Aveugle et sourde à ces changements, la France de N. Sarkozy, emportée par sa force d'inertie, allait singer jusqu'au ridicule ce qui déjà s'étiolait et partait en eau de boudin chez Big-Brother. Alors que ce dernier cherche activement à se sortir du bourbier afghan, Sarkozy y envoie un contingent de soldats ; alors que Big-Brother cherche à renouer les liens avec le monde arabe, Sarkozy court-circuite le Quai d'Orsay et confie ce dossier à son conseiller diplomatique, personnalité étroitement liée à l'État sioniste ; alors que Big-Brother cherche le moyen de mettre plus de distance entre lui et l'État sioniste, Sarkozy multiplie les gestes de servilité à l'égard du pouvoir de Tel-Aviv, allant jusqu'à envoyer un bâtiment de guerre pour renforcer le blocus de Gaza, et ce à la suite directe du carnage qu'y avait perpétré le pouvoir sioniste. Indécence. Les illustrations de cet incroyable aveuglement à suivre ce qui n'existait plus peuvent être multipliées à l'envi. Sans compter le superbe dédain manifesté à l'égard de la situation particulière d'une France comprenant un fort pourcentage de populations d'origine arabe et/ou musulmane. Bien plus, Sarkozy se permettra même de stigmatiser durement ces mêmes populations dont les parents -il l'oublie opportunément, lui le rejeton d'un immigré hongrois- ont défendu la France et participé à faire d'elle la nation moderne qu'elle est aujourd'hui.

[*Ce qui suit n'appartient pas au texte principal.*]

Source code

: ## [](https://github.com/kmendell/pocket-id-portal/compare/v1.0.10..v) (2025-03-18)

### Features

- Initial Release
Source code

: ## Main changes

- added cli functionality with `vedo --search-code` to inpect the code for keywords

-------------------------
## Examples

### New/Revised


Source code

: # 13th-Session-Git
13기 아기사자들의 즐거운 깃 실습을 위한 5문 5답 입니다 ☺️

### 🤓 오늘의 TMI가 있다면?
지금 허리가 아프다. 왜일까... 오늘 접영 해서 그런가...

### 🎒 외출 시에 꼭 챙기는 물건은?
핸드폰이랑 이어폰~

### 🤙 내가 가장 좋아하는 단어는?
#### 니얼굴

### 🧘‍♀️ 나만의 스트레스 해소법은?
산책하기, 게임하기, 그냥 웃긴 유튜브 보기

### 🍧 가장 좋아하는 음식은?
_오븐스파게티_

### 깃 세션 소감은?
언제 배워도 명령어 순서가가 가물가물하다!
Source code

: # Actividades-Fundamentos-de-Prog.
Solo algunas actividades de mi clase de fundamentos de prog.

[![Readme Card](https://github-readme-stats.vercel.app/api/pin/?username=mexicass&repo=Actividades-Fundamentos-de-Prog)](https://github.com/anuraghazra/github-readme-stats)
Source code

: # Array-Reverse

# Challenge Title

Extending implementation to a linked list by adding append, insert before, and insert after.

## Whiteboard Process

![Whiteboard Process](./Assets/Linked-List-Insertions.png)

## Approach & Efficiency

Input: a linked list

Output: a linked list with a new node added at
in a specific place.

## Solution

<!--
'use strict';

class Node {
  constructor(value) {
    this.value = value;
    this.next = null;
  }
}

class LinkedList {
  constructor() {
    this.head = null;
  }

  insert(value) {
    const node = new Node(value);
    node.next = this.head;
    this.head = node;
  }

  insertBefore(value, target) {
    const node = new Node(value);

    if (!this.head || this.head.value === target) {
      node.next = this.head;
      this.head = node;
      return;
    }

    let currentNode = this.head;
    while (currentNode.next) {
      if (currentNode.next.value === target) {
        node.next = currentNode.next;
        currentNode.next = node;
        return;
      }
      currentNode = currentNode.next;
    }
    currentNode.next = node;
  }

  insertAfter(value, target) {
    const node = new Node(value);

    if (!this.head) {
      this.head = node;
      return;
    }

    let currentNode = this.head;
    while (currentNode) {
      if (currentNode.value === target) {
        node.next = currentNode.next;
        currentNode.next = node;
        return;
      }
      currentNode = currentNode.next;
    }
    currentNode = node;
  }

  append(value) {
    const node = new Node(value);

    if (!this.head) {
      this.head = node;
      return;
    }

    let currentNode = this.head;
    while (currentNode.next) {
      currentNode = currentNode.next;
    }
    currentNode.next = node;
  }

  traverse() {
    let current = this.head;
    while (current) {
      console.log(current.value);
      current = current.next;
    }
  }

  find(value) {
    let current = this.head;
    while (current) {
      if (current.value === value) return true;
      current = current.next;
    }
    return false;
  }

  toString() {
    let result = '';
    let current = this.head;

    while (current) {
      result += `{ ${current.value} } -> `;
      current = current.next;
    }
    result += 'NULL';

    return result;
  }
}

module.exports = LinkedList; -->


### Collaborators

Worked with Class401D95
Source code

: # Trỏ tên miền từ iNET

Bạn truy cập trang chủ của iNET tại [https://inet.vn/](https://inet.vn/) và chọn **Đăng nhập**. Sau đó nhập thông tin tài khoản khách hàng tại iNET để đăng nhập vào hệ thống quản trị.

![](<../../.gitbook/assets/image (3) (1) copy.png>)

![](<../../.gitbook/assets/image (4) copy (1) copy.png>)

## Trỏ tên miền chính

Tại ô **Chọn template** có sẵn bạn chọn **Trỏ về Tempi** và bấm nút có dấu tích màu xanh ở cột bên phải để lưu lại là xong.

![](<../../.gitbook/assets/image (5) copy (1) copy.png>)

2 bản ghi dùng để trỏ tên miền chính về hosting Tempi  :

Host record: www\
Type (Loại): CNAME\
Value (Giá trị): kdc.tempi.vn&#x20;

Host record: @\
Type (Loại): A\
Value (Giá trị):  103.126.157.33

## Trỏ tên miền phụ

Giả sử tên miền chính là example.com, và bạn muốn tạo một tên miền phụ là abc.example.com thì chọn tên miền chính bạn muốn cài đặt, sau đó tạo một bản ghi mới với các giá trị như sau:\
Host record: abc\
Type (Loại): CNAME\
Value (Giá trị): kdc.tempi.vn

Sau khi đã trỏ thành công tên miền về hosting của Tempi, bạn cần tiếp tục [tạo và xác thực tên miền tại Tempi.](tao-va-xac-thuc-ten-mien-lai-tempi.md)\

Dans le registre « singerie », il faut également noter la montée en puissance de ces think tanks, réservoirs à pensée néoconservateurs démarqués de ceux des USA. Encore que parler de « pensée » soit exagéré tant ces cénacles se caractérisent justement par l'indigence de leur production théorique. Mais cela, cette indigence de la pensée, est -hélas- une donnée aujourd'hui endémique d'une société française où le simple effort de réflexion est empêché tant par un discours économiste dictatorial que par des réseaux de polygraphes haineux et verbeux qui font régner une véritable terreur sur une intelligentsia qui a, depuis longtemps déjà, déposé les armes de la critique. L'une de ces officines néoconservatrices françaises a pour nom « Cercle de l'Oratoire » ; elle édite une revue, « Le meilleur des mondes », où l'on peut relever des noms de contributeurs connus tels André Glucksman, Pascal Bruckner, Romain Goupil, Antoine Basbous, Mohamed Abdi (ancien secrétaire général de Ni Putes Ni Soumises)... Beaucoup de ses membres ou assimilés proviennent de la mouvance trotsko-maoïste. Comme leur modèle américain. La revue ferraille sans désemparer contre ce qu'elle nomme « l'anti-américanisme », appuie la guerre contre l'Afghanistan, contre l'Irak, dénonce ce qu'elle nomme « l'islamo-fascisme », assimile l'antisionisme à de l'antisémitisme et fait la police (de la pensée) par le biais de pétitions véhémentes. Son réseau sponsorise également des Arabes de service pour les introduire dans les sphères dirigeantes du pays.

Le pouvoir sarkozyste a été l'expression politique exacte de ce que « Le cercle de l'Oratoire » appelait de ses vœux : une France supplétive de l'Amérique, sous-traitante servile de l'état sioniste et de ses réseaux d'influence. Maintenant que la droite sauvage  française a été karchérisée, peut-on espérer que le nouveau pouvoir socialiste redonnera à la France sa dignité et son indépendance ? Ceux qui le penseraient se tromperaient lourdement : le parti socialiste français -et ce depuis Guy Mollet au moins qui a autorisé le transfert de la technologie nucléaire à l'état sioniste- a  toujours été un serviteur zélé du sionisme.